Why should taxi drivers be obliged to take home whoever wants a taxi? They shouldn't. It is their choice. Of course, they have a monetary incentive to, but if they ultimately decide that their preference overrides the monetary benefit of ignoring their preference, then it is okay. The same argument can be extended to sellers at markets and schools.
You also forget that the competition of the market deals with these factors quite well. Let us assume there is initially discrimination against homosexuality for no practical reason (e.g.: there are no statistics that show they are worse teachers), then employers will take advantage of the low cost that is assigned with them (due to low demand as a result of the initially assumed discrimination). The more cost-effective schools will thrive and survive - these are the ones that are willing to shed their discrimination for homosexual teachers in order to get cheap, yet effective teachers. This means that schools that have the objective at hand (providing a quality cost-effective education) will survive, while those seeking to propagate their own bigoted personal beliefs will not (they pay a premium for being too selective without increasing the quality of education that the consumers care about). Discrimination will always exist in some form, but on the whole, it is a problem that does not require the force of coercion. There is no point comparing the system to perfection when coercion does not deliver it.

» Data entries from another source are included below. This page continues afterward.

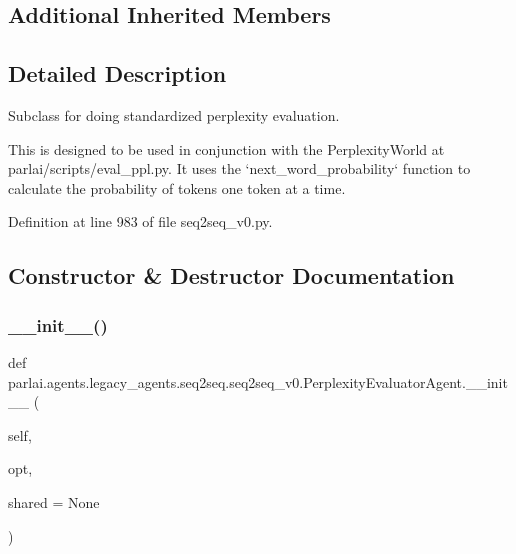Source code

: \subsection*{Additional Inherited Members}


\subsection{Detailed Description}
\begin{DoxyVerb}Subclass for doing standardized perplexity evaluation.

This is designed to be used in conjunction with the PerplexityWorld at
parlai/scripts/eval_ppl.py. It uses the `next_word_probability` function to
calculate the probability of tokens one token at a time.
\end{DoxyVerb}
 

Definition at line 983 of file seq2seq\+\_\+v0.\+py.



\subsection{Constructor \& Destructor Documentation}
\mbox{\label{classparlai_1_1agents_1_1legacy__agents_1_1seq2seq_1_1seq2seq__v0_1_1PerplexityEvaluatorAgent_a6d6f4af5d475bea076503cd83c5ce502}} 
\subsubsection{\texorpdfstring{\+\_\+\+\_\+init\+\_\+\+\_\+()}{\_\_init\_\_()}}
{\footnotesize\ttfamily def parlai.\+agents.\+legacy\+\_\+agents.\+seq2seq.\+seq2seq\+\_\+v0.\+Perplexity\+Evaluator\+Agent.\+\_\+\+\_\+init\+\_\+\+\_\+ (\begin{DoxyParamCaption}\item[{}]{self,  }\item[{}]{opt,  }\item[{}]{shared = {\ttfamily None} }\end{DoxyParamCaption})}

There were some assumptions there:
(1) There are no statistics that show they are worse teachers.
(2) Consumers are not discriminatory.
If (1) is not true, then it is rational for employers to be more averse from hiring homosexual teachers. There is nothing wrong with favouring better teachers.
If (2) is not true, then the consumer may desire a homosexuality-free teaching environment. Parents should have the choice to send their children to schools without homosexual teachers if they want, and although it may be bigoted, they should be allowed to choose a school that flaunts a homophobic hiring policy. It is their choice, not yours.